The regulator also said that since Saturday, Cathay Pacific may not allow employees who had taken part in illegal protests, violent acts and overly radical activities in Hong Kong to work on flights to or from the mainland, or that enter its airspace.
On Wednesday, Cathay Pacific terminated two pilots, the company said in a statement on Sina Weibo, after it had previously suspended them over their involvement in protests in Hong Kong.
One is currently facing trial in relation to attacks on Hong Kong police during protests.
Cathay Pacific’s delay in drawing clear lines with employees who supported the protest movement and took part in the illegal airport demonstration in Hong Kong angered netizens on the Chinese mainland.
“I hope Cathay Pacific will undertake more sincere actions than only talk the talk,” Sina Weibo user Fuxinghao2017 wrote.
An industry expert said the company should step up control of radical staff and upgrade its security measures.

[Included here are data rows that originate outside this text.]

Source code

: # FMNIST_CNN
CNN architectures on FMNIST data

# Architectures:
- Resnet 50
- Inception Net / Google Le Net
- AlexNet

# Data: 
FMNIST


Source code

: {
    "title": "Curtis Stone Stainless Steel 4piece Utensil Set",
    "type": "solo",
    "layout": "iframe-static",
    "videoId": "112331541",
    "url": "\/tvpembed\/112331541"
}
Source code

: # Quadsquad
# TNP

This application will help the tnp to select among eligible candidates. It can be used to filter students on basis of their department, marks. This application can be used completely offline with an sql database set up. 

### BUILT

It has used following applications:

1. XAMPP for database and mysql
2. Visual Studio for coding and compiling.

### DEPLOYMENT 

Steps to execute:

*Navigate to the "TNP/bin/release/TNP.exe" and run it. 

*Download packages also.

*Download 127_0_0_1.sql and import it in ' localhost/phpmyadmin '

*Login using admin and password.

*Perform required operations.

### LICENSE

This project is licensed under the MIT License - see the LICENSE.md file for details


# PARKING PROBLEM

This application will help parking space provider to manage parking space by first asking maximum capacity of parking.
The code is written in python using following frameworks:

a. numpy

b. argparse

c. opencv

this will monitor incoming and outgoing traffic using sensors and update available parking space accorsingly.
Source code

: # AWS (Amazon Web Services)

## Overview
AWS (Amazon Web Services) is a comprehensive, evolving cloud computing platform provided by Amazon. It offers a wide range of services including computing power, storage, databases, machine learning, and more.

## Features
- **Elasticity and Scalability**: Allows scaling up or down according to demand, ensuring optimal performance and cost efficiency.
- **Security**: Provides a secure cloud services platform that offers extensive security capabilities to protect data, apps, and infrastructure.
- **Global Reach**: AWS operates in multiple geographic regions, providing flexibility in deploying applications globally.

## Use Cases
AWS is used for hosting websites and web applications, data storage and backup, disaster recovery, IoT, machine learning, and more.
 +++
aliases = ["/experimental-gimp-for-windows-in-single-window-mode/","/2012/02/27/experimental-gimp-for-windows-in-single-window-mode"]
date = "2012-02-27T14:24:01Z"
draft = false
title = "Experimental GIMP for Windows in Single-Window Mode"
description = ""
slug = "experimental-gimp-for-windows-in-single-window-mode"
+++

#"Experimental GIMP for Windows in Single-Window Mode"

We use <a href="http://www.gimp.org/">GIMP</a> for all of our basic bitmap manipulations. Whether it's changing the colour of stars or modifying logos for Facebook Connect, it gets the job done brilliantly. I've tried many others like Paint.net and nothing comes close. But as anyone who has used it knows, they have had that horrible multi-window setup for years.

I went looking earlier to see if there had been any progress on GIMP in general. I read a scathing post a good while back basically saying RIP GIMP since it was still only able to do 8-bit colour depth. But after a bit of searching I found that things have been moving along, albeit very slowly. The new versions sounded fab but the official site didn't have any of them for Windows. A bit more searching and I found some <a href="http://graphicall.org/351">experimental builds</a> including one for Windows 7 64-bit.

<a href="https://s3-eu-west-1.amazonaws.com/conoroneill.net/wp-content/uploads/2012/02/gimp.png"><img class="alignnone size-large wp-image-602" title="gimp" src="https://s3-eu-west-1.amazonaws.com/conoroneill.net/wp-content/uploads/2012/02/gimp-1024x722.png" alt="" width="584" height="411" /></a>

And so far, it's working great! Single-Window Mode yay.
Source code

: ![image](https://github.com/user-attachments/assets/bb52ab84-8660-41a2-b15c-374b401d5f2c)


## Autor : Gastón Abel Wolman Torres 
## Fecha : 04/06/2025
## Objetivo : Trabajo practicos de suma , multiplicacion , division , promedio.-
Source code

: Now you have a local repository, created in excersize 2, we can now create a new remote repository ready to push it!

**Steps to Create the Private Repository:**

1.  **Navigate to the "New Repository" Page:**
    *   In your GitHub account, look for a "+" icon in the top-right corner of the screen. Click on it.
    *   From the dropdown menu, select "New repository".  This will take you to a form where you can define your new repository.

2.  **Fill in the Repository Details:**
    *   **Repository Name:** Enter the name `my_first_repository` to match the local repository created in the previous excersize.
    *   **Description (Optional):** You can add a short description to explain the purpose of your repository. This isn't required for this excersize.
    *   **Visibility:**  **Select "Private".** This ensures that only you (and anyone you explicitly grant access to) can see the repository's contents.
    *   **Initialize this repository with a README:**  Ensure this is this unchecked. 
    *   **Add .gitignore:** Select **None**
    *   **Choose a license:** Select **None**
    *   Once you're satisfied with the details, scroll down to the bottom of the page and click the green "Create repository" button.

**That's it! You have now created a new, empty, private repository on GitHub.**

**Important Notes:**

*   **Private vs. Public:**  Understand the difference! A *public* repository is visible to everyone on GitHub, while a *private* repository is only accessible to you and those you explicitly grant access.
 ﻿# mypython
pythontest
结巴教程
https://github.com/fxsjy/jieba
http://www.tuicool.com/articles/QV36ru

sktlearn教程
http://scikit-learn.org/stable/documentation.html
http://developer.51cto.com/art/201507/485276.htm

Lin Zhijie, an aviation industry analyst and columnist at Carnoc.com, a leading civil aviation website portal in China, said, “Except for a few routes, most of Cathay Pacific’s routes fly through mainland airspace, especially flights to the mainland, Europe and North America, which account for more than half of Cathay’s revenue.”
If the company does not take serious measures to root out all radical employees and enhance internal safety controls and improve security, it might lose its advantage in the mainland market, he added.
Gu said the administration was making efforts to increase the transfer capacity of airports in the Guangdong-Hong Kong-Macao Greater Bay Area to avoid disruption to trips between the mainland and Hong Kong following recent disruptions at Hong Kong International Airport. It would boost flight capacity and make it easier for passengers to reschedule flights or get refunds, Gu added.